Enfin la récupération ?

Fort de l’article 113 du Code foncier, « le propriétaire » de la Résidence 2000 gagne un procès contre l’Etat guinéen en 2015, lorsque le ministère de l’Habitat tente de nouveau de récupérer la Résidence 2000 pour l’attribuer au groupe ONOMO. Le gestionnaire cédera néanmoins une partie du terrain où sera construit l’hôtel ONOMO.

A l’arrivée de la junte au pouvoir, l’Etat guinéen tente de nouveau de récupérer les domaines de l’Etat et la Résidence 2000 est de nouveau citée. Ousmane Gaoual Diallo, le ministre de l’Urbanisme et de l’Habitat, s’appuie sur un décret d’Alpha Condé en date du 3 avril 2013, et qui annulait l’attribution en octobre 1999 de terrain urbain à usage commercial à l’investisseur libanais Kaddoura Izzat. « Mais, en réalité, un décret n’annule pas un titre foncier. C’est pourquoi l’Etat a même été condamné en 2015 par le tribunal de première instance de Kaloum en dépit du décret pris par Alpha Condé en 2013 », réplique-t-on de l’autre côté.

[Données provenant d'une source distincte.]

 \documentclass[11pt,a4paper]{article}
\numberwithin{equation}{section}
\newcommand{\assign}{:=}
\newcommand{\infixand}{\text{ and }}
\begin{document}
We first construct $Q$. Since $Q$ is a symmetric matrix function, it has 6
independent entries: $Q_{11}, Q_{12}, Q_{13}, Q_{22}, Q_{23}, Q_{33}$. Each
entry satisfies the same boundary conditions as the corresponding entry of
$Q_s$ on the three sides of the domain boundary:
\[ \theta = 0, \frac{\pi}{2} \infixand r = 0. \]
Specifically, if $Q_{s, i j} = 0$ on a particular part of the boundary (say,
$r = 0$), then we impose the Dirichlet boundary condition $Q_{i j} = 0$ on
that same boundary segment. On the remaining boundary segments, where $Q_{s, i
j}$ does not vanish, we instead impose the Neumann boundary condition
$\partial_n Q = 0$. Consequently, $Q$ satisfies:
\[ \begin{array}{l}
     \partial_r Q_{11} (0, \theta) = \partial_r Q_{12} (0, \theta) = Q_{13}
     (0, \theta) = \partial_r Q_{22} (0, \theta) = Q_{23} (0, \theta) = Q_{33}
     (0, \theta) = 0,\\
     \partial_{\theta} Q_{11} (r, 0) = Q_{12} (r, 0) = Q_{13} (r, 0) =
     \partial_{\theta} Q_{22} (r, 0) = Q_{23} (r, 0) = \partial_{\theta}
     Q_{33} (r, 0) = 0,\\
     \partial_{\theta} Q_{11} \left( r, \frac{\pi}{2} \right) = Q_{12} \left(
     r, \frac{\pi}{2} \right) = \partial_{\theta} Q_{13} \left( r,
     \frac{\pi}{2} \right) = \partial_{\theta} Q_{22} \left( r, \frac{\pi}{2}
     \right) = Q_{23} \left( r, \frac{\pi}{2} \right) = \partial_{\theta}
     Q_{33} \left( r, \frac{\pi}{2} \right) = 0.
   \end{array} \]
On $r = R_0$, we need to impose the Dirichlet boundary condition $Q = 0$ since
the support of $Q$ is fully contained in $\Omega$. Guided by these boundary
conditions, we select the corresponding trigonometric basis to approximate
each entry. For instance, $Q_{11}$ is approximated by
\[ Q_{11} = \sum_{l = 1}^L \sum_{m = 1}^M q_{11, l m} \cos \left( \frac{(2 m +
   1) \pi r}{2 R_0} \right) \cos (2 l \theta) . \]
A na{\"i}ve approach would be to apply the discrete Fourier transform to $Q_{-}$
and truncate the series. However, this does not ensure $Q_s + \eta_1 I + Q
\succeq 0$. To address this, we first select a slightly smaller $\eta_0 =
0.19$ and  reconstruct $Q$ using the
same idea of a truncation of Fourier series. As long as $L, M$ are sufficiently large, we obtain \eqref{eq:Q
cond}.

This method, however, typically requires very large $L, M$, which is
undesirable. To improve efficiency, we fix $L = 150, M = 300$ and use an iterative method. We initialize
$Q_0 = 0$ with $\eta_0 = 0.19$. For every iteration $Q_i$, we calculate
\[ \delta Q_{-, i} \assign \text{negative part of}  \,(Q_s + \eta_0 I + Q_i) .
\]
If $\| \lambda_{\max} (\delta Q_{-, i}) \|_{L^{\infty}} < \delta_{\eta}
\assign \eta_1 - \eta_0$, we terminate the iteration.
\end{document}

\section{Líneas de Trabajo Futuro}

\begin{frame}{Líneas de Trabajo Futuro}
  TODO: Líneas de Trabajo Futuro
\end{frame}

L’autre argument de l’Etat est fondé sur l’article 54 du Code foncier. « Il ne peut être porté atteinte au droit de propriété que lorsque l’intérêt général l’exige. Cette atteinte peut constituer en une expropriation pour cause d’utilité publique, à une réglementation du droit de propriété dans un but d’urbanisme, d’aménagement rural, de recherche ou d’exploitation minière, de sauvetage de l’environnement et en l’édiction de servitudes d’utilité publique », stipule l’article 54 du Code foncier. En réplique, les promoteurs de la Résidence 2000 estiment que la démarche actuelle de l’Etat ne se situe pas dans le cadre d’une expropriation pour cause d’utilité publique au sens du législateur, ni dans le cadre de la limitation de la propriété privée prévue par la loi.

Règlement à l’amiable ?

En somme, les promoteurs de la Résidence 2000 estiment que l’Etat sort de sa vocation naturelle et légale au risque de porter préjudice à une personne à laquelle il doit protection et bienveillance. Ils rappellent que c’est suite à un séjour en Afrique francophone en 1998, notamment en Côte d’Ivoire et en Guinée, que l’investisseur Kaddoura Izzat – après des échanges avec Lansana Conté et Aboubacar Somparé – décide en 1999 de réaliser des investissements immobiliers du type complexe immobilier à Conakry. « C’est ainsi qu’en date du 28 octobre 1999, l’Etat guinéen, après négociation et recherche de site, a décidé d’affecter un espace répondant à la dimension du projet et libre de tout engagement afin d’encourager l’investissement immobilier et plus particulièrement les financements étrangers et de la diaspora. Après plusieurs jours de recherches infructueuses car les sites identifiés étant tous affectés, selon les services compétents du Ministère de l’Habitat de l’époque, le Président CONTE, en accord avec ses Départements compétents (Min. Habitat & Urbanisme, Ministère de l’Economie et des Finances) et le promoteur a décidé de lui attribuer ce site du Domaine Public Maritime (DPM) afin de l’affecter à la réalisation d’un complexe immobilier à usage commercial à titre privé afin de respecter les termes de la convention », indique le promoteur dans un mémorandum. Et ajoute que les titres fonciers TF n° 01227/1999/TF vol 4 Fo 103 et TF n° 01486/1999/TF vol 5 Fo 111 ont alors été établis et consacrent jusqu’aujourd’hui le droit de propriété au Complexe Résidence 2000.

Aux dernières nouvelles, le promoteur et l’Etat guinéen ont entamé ce mercredi 9 février des pourparlers en vue de parvenir à un règlement à l’amiable du litige.